Last weekend I finally managed to do a hike across the Potomac from Jones Point, in Alexandria, Virginia, across Wilson Bridge to The Awakening statue in National Harbor, Maryland. I originally planned the 6.4-mile hike for February 15th, and hoped to schedule a subsequent hike at a to-be-determined national park on Presidents’ Day, to take advantage of one of the National Park Service’s free entrance days. But as everyone in the eastern US knows, a heavy snowstorm hit a few days earlier, grounding many airline flights, covering the roads with snow and ice, and generally wrecking everyone’s Valentine’s Day plans. I postponed the hike until the following Saturday, February 22nd, and although the weather cleared, it was too late to come up with a big event on Monday to take advantage of the free entrance day. On Monday a friend phoned and rousted me out of my house for a 5-mile walk along Alexandria’s waterfront. Apart from the ice and snow on the ground, it was a beautiful, calm day and the Potomac River was like a sheet of glass.
The following Thursday I had an appointment at Walter Reed, so I thought to take an extra couple of hours’ time to reconnoiter the route for a 5-mike hike along Rock Creek, from Meadowbrook Local Park to the National Park Seminary and back, with an optional 1-mile excursion to Woodend Nature Sanctuary along the way. A good thing too, because while my plans looked good on paper, it soon became obvious they weren’t going to work. Meadowbrook Local Park proved to be an inadequate trailhead since it lacks public restrooms. (Unless you rent the building: $180 for 4 hours, plus a $150 deposit!) A herd of deer greeted me in Woodend Sanctuary, but I found out that its restrooms are locked on the weekend, too. Finally, the northern half of the route was an unpleasant mix of ice, snow and mud, so the hike as planned was just not going to happen.

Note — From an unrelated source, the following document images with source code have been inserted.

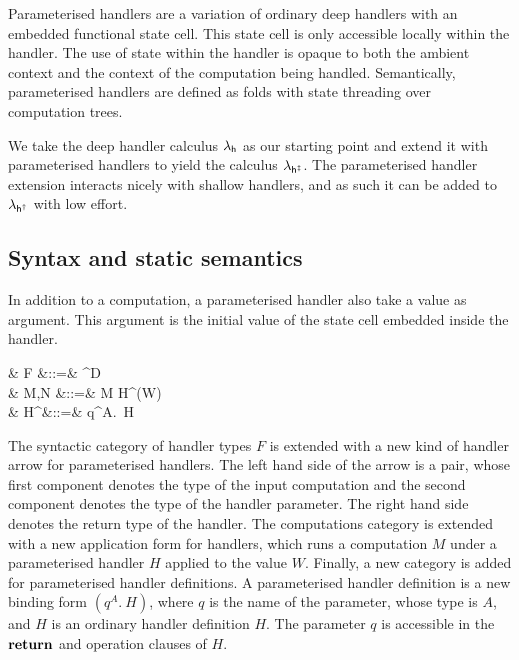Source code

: \documentclass[12pt,phd,lfcs,twoside,openright,logo,leftchapter,normalheadings]{infthesis}
\theoremstyle{plain}
\theoremstyle{definition}
\begin{document}
Parameterised handlers are a variation of ordinary deep handlers with
an embedded functional state cell. This state cell is only accessible
locally within the handler. The use of state within the handler is
opaque to both the ambient context and the context of the computation
being handled. Semantically, parameterised handlers are defined as
folds with state threading over computation trees.

We take the deep handler calculus $\lambda_{\mathsf{h}}$ as our starting point and
extend it with parameterised handlers to yield the calculus
$\lambda_{\mathsf{h^{\ddagger}}}$. The parameterised handler extension interacts nicely with
shallow handlers, and as such it can be added to $\lambda_{\mathsf{h^\dagger}}$ with low
effort.

\subsection{Syntax and static semantics}
In addition to a computation, a parameterised handler also take a
value as argument. This argument is the initial value of the state
cell embedded inside the handler.
%
\begin{syntax}
  & F &::=& \cdots \mid {} \Rightarrow^\param D\\
   & M,N        &::=& \cdots \mid \ParamHandle\; M \;\With\; H^\param(W)\\
   & H^\param   &::=& q^A.~H
\end{syntax}
%
The syntactic category of handler types $F$ is extended with a new
kind of handler arrow for parameterised handlers. The left hand side
of the arrow is a pair, whose first component denotes the type of the
input computation and the second component denotes the type of the
handler parameter. The right hand side denotes the return type of the
handler.
%
The computations category is extended with a new application form for
handlers, which runs a computation $M$ under a parameterised handler
$H$ applied to the value $W$.
%
Finally, a new category is added for parameterised handler
definitions. A parameterised handler definition is a new binding form
$(q^A.~H)$, where $q$ is the name of the parameter, whose type is $A$,
and $H$ is an ordinary handler definition $H$. The parameter $q$ is
accessible in the $\mathbf{return}$ and operation clauses of $H$.
\end{document}
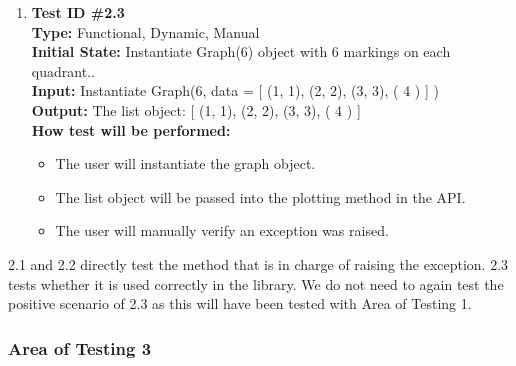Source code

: \documentclass[12pt, titlepage]{article}
\begin{document}
\begin{enumerate}
			\item{\textbf{Test ID \#2.3\\}}
			\textbf{Type:} Functional, Dynamic, Manual\\
			\textbf{Initial State:} Instantiate Graph(6) object with 6 markings on each quadrant..\\
			\textbf{Input:} Instantiate Graph(6, data = [ (1, 1),  (2, 2), (3, 3), ( 4 ) ] )\\
			\textbf{Output:} The list object: [ (1, 1),  (2, 2), (3, 3), ( 4 ) ] \\
			\textbf{How test will be performed:}
				\begin{itemize}[label={--}]
					\item The user will instantiate the graph object.
					\item The list object will be passed into the plotting method in the API.
					\item The user will manually verify an exception was raised.
				\end{itemize}				

	\end{enumerate}
2.1 and 2.2 directly test the method that is in charge of raising the exception. 2.3 tests whether it is used correctly in the library. We do not need to again test the positive scenario of 2.3 as this will have been tested with Area of Testing 1. 

\subsubsection{Area of Testing 3}		
\end{document}

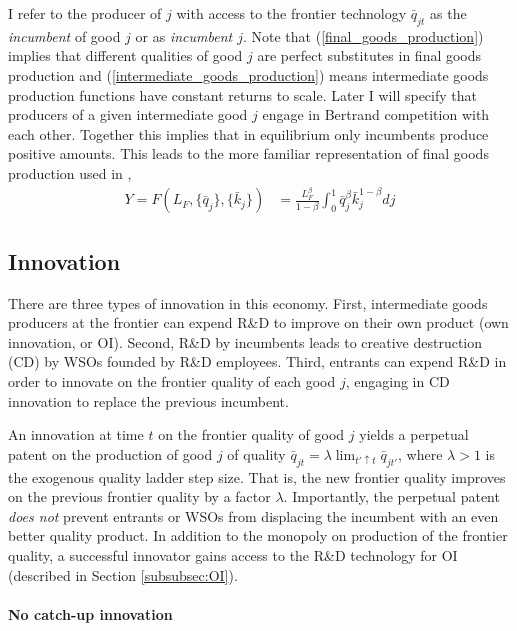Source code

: \documentclass[11pt,english]{article}
\begin{document}
I refer to the producer of $j$ with access to the frontier technology $\bar{q}_{jt}$ as the \textit{incumbent} of good $j$ or as \textit{incumbent $j$}. Note that (\ref{final_goods_production}) implies that different qualities of good $j$ are perfect substitutes in final goods production and (\ref{intermediate_goods_production}) means intermediate goods production functions have constant returns to scale. Later I will specify that producers of a given intermediate good $j$ engage in Bertrand competition with each other. Together this implies that in equilibrium only incumbents produce positive amounts. This leads to the more familiar representation of final goods production used in  \cite{acemoglu_introduction_2009},
\begin{align}
	Y = F(L_F,\{\bar{q}_j\},\{\bar{k}_j\}) &= \frac{L_F^{\beta}}{1-\beta} \int_0^1 \bar{q}_j^{\beta} \bar{k}_j^{1-\beta} dj  \label{eq_final_goods_production}
\end{align}

\subsection{Innovation}\label{subsec:innovation}

There are three types of innovation in this economy. First, intermediate goods producers at the frontier can expend R\&D to improve on their own product (own innovation, or OI). Second, R\&D by incumbents leads to creative destruction (CD) by WSOs founded by R\&D employees. Third, entrants can expend R\&D in order to innovate on the frontier quality of each good $j$, engaging in CD innovation to replace the previous incumbent.

An innovation at time $t$ on the frontier quality of good $j$ yields a perpetual patent on the production of good $j$ of quality $\bar{q}_{jt} = \lambda \lim_{t' \uparrow t} \bar{q}_{jt'}$, where $\lambda > 1$ is the exogenous quality ladder step size. That is, the new frontier quality improves on the previous frontier quality by a factor $\lambda$. Importantly, the perpetual patent \textit{does not} prevent entrants or WSOs from displacing the incumbent with an even better quality product. In addition to the monopoly on production of the frontier quality, a successful innovator gains access to the R\&D technology for OI (described in Section \ref{subsubsec:OI}).

\paragraph{No catch-up innovation}
\end{document}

The only good that came of the recon was confirmation that the National Park Seminary is well worth a visit. The site was an exclusive private girls’ school from 1894 to 1942 before being taken over by the U.S. Army for use as a rehabilitation facility for wounded soldiers. Since 2003 it is back in private hands, being renovated and restored to form the centerpiece for a residential neighborhood. The Seminary features a bewildering variety of sorority houses designed to resemble Swiss chalets, English castles, Italian villas and Japanese Pagodas. Dotting the grounds like pepper specks on your breakfast eggs are statues of Greek goddesses, lions, and even a statue of Hiawatha! Needless to say, we just have to hike to this place!
Getting back to The Awakening, Saturday finally rolled around bright and sunny, and the hike across Wilson Bridge to National Harbor went off without a hitch. One item of note is that construction of the Capital Wheel has begun. When completed in May, the 175-foot Ferris wheel supposedly will offer scenic views of Washington DC, although you would have to have pretty good eyesight to make out any detail! Here’s a few photos, but there are a lot more taken by some of the hikers here.
The Nature Sanctuary looks like a good place to go except for the winter weather. Do you use a special foot gear to avoid slipping in icy condition?
Aside from hiking boots, no. If it’s too bad I’ll just change the route or wait for better conditions. I wouldn’t want any of the hikers to slip and fall!
The reason I am asking I saw some spiky thing that one can insert on a boots for icy condition. I am thinking of buying one just for city walking. Good thinking, John. Keeping your group safe.